## [AIM OF THE TASK]
Below are records; work out how many of their lines hold the string "does" and give that number alone.

## [PROVIDED RECORDS]

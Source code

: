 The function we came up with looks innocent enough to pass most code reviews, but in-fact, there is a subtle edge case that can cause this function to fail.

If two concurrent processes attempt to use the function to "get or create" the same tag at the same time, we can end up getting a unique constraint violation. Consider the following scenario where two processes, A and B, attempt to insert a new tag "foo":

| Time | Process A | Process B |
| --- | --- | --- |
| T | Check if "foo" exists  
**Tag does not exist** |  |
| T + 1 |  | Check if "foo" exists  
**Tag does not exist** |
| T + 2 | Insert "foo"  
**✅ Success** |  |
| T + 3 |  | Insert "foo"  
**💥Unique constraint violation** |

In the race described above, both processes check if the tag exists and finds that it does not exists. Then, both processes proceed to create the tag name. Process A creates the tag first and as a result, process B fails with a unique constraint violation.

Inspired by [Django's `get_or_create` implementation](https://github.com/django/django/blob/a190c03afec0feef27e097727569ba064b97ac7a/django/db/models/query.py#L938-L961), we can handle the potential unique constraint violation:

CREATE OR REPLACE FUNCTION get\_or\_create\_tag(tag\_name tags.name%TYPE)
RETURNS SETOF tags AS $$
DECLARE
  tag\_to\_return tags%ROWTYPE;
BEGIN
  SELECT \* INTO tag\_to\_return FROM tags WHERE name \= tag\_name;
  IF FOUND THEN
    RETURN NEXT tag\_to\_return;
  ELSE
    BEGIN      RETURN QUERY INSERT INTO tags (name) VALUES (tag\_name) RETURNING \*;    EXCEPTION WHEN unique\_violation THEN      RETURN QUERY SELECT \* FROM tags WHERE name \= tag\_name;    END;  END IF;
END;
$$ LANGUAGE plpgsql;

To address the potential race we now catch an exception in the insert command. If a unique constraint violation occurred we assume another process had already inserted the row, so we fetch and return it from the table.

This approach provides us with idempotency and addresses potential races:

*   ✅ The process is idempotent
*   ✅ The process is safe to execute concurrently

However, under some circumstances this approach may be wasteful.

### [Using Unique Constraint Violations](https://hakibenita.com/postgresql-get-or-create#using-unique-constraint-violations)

## [YOUR SOLUTION]
3